"""
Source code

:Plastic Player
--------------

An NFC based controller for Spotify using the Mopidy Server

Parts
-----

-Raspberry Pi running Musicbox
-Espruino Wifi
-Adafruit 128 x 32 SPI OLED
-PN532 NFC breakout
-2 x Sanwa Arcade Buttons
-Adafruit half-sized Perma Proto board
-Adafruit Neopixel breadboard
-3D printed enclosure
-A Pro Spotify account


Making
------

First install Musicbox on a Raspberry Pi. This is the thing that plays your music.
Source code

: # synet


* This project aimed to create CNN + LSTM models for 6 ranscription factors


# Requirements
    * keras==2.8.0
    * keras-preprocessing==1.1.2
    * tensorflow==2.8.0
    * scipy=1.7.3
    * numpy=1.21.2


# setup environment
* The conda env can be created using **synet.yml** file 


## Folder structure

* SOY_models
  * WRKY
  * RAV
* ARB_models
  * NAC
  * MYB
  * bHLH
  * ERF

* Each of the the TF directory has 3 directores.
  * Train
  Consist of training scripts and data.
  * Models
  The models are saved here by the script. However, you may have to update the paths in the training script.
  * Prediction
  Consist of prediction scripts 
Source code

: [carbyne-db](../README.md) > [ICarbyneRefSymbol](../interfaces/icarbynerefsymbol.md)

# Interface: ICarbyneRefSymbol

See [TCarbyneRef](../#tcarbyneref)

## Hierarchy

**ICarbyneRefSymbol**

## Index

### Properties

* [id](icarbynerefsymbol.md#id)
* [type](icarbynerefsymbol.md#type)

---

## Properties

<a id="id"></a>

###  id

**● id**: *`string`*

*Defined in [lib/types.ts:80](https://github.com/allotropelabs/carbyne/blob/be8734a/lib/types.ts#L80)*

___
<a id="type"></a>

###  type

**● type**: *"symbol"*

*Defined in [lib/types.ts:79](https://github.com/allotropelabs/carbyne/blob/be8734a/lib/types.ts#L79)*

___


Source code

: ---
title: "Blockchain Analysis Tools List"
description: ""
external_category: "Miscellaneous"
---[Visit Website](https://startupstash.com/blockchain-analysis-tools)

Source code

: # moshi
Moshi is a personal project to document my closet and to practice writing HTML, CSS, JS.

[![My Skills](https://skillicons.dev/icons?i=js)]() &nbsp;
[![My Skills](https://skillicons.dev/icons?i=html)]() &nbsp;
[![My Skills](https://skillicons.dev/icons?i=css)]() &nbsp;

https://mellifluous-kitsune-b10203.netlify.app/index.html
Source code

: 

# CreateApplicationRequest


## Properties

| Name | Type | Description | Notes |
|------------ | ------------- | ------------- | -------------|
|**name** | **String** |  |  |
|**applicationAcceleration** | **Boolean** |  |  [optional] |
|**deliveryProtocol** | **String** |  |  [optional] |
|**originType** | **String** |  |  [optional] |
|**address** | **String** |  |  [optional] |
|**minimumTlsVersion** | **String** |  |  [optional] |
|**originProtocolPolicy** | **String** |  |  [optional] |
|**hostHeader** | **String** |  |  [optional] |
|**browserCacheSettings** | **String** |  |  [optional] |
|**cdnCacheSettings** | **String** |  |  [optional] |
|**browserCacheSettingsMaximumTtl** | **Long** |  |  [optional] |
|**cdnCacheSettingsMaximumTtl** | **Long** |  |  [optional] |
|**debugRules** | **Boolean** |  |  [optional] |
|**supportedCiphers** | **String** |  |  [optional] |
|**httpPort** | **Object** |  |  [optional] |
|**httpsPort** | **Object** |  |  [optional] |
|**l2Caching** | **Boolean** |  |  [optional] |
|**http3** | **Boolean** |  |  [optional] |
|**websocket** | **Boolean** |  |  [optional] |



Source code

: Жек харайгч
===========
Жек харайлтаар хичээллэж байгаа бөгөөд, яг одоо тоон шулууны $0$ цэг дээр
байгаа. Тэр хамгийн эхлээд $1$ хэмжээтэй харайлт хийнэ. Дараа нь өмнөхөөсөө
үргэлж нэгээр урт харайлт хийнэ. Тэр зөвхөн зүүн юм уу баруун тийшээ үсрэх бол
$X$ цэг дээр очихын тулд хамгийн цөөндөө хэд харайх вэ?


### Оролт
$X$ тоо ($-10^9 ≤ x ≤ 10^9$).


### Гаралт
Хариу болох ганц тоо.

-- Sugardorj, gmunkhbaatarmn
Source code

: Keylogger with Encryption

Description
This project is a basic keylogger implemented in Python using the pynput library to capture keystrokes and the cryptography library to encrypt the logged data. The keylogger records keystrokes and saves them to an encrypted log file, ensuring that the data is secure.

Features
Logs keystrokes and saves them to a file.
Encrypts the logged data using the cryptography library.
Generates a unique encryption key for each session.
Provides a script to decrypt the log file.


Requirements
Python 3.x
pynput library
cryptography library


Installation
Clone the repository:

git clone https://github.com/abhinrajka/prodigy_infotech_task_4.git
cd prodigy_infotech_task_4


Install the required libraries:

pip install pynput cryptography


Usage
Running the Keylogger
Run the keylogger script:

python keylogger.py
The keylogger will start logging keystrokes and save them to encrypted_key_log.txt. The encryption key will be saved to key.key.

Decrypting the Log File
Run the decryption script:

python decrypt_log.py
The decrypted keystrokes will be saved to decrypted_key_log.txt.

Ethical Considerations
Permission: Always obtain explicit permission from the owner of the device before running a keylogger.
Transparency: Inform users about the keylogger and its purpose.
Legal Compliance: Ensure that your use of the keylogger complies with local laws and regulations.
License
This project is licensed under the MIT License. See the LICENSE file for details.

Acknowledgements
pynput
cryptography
"""
§ Task
In the lines above, every record is to be repeated exactly.

§ Response to the task
Source code

:Plastic Player
--------------

An NFC based controller for Spotify using the Mopidy Server

Parts
-----

-Raspberry Pi running Musicbox
-Espruino Wifi
-Adafruit 128 x 32 SPI OLED
-PN532 NFC breakout
-2 x Sanwa Arcade Buttons
-Adafruit half-sized Perma Proto board
-Adafruit Neopixel breadboard
-3D printed enclosure
-A Pro Spotify account


Making
------

First install Musicbox on a Raspberry Pi. This is the thing that plays your music.
Source code

: # synet


* This project aimed to create CNN + LSTM models for 6 ranscription factors


# Requirements
    * keras==2.8.0
    * keras-preprocessing==1.1.2
    * tensorflow==2.8.0
    * scipy=1.7.3
    * numpy=1.21.2


# setup environment
* The conda env can be created using **synet.yml** file 


## Folder structure

* SOY_models
  * WRKY
  * RAV
* ARB_models
  * NAC
  * MYB
  * bHLH
  * ERF

* Each of the the TF directory has 3 directores.
  * Train
  Consist of training scripts and data.
  * Models
  The models are saved here by the script. However, you may have to update the paths in the training script.
  * Prediction
  Consist of prediction scripts 
Source code

: [carbyne-db](../README.md) > [ICarbyneRefSymbol](../interfaces/icarbynerefsymbol.md)

# Interface: ICarbyneRefSymbol

See [TCarbyneRef](../#tcarbyneref)

## Hierarchy

**ICarbyneRefSymbol**

## Index

### Properties

* [id](icarbynerefsymbol.md#id)
* [type](icarbynerefsymbol.md#type)

---

## Properties

<a id="id"></a>

###  id

**● id**: *`string`*

*Defined in [lib/types.ts:80](https://github.com/allotropelabs/carbyne/blob/be8734a/lib/types.ts#L80)*

___
<a id="type"></a>

###  type

**● type**: *"symbol"*

*Defined in [lib/types.ts:79](https://github.com/allotropelabs/carbyne/blob/be8734a/lib/types.ts#L79)*

___


Source code

: ---
title: "Blockchain Analysis Tools List"
description: ""
external_category: "Miscellaneous"
---[Visit Website](https://startupstash.com/blockchain-analysis-tools)

Source code

: # moshi
Moshi is a personal project to document my closet and to practice writing HTML, CSS, JS.

[![My Skills](https://skillicons.dev/icons?i=js)]() &nbsp;
[![My Skills](https://skillicons.dev/icons?i=html)]() &nbsp;
[![My Skills](https://skillicons.dev/icons?i=css)]() &nbsp;

https://mellifluous-kitsune-b10203.netlify.app/index.html
Source code

: 

# CreateApplicationRequest


## Properties

| Name | Type | Description | Notes |
|------------ | ------------- | ------------- | -------------|
|**name** | **String** |  |  |
|**applicationAcceleration** | **Boolean** |  |  [optional] |
|**deliveryProtocol** | **String** |  |  [optional] |
|**originType** | **String** |  |  [optional] |
|**address** | **String** |  |  [optional] |
|**minimumTlsVersion** | **String** |  |  [optional] |
|**originProtocolPolicy** | **String** |  |  [optional] |
|**hostHeader** | **String** |  |  [optional] |
|**browserCacheSettings** | **String** |  |  [optional] |
|**cdnCacheSettings** | **String** |  |  [optional] |
|**browserCacheSettingsMaximumTtl** | **Long** |  |  [optional] |
|**cdnCacheSettingsMaximumTtl** | **Long** |  |  [optional] |
|**debugRules** | **Boolean** |  |  [optional] |
|**supportedCiphers** | **String** |  |  [optional] |
|**httpPort** | **Object** |  |  [optional] |
|**httpsPort** | **Object** |  |  [optional] |
|**l2Caching** | **Boolean** |  |  [optional] |
|**http3** | **Boolean** |  |  [optional] |
|**websocket** | **Boolean** |  |  [optional] |



Source code

: Жек харайгч
===========
Жек харайлтаар хичээллэж байгаа бөгөөд, яг одоо тоон шулууны $0$ цэг дээр
байгаа. Тэр хамгийн эхлээд $1$ хэмжээтэй харайлт хийнэ. Дараа нь өмнөхөөсөө
үргэлж нэгээр урт харайлт хийнэ. Тэр зөвхөн зүүн юм уу баруун тийшээ үсрэх бол
$X$ цэг дээр очихын тулд хамгийн цөөндөө хэд харайх вэ?


### Оролт
$X$ тоо ($-10^9 ≤ x ≤ 10^9$).


### Гаралт
Хариу болох ганц тоо.

-- Sugardorj, gmunkhbaatarmn
Source code

: Keylogger with Encryption

Description
This project is a basic keylogger implemented in Python using the pynput library to capture keystrokes and the cryptography library to encrypt the logged data. The keylogger records keystrokes and saves them to an encrypted log file, ensuring that the data is secure.

Features
Logs keystrokes and saves them to a file.
Encrypts the logged data using the cryptography library.
Generates a unique encryption key for each session.
Provides a script to decrypt the log file.


Requirements
Python 3.x
pynput library
cryptography library


Installation
Clone the repository:

git clone https://github.com/abhinrajka/prodigy_infotech_task_4.git
cd prodigy_infotech_task_4


Install the required libraries:

pip install pynput cryptography


Usage
Running the Keylogger
Run the keylogger script:

python keylogger.py
The keylogger will start logging keystrokes and save them to encrypted_key_log.txt. The encryption key will be saved to key.key.

Decrypting the Log File
Run the decryption script:

python decrypt_log.py
The decrypted keystrokes will be saved to decrypted_key_log.txt.

Ethical Considerations
Permission: Always obtain explicit permission from the owner of the device before running a keylogger.
Transparency: Inform users about the keylogger and its purpose.
Legal Compliance: Ensure that your use of the keylogger complies with local laws and regulations.
License
This project is licensed under the MIT License. See the LICENSE file for details.

Acknowledgements
pynput
cryptography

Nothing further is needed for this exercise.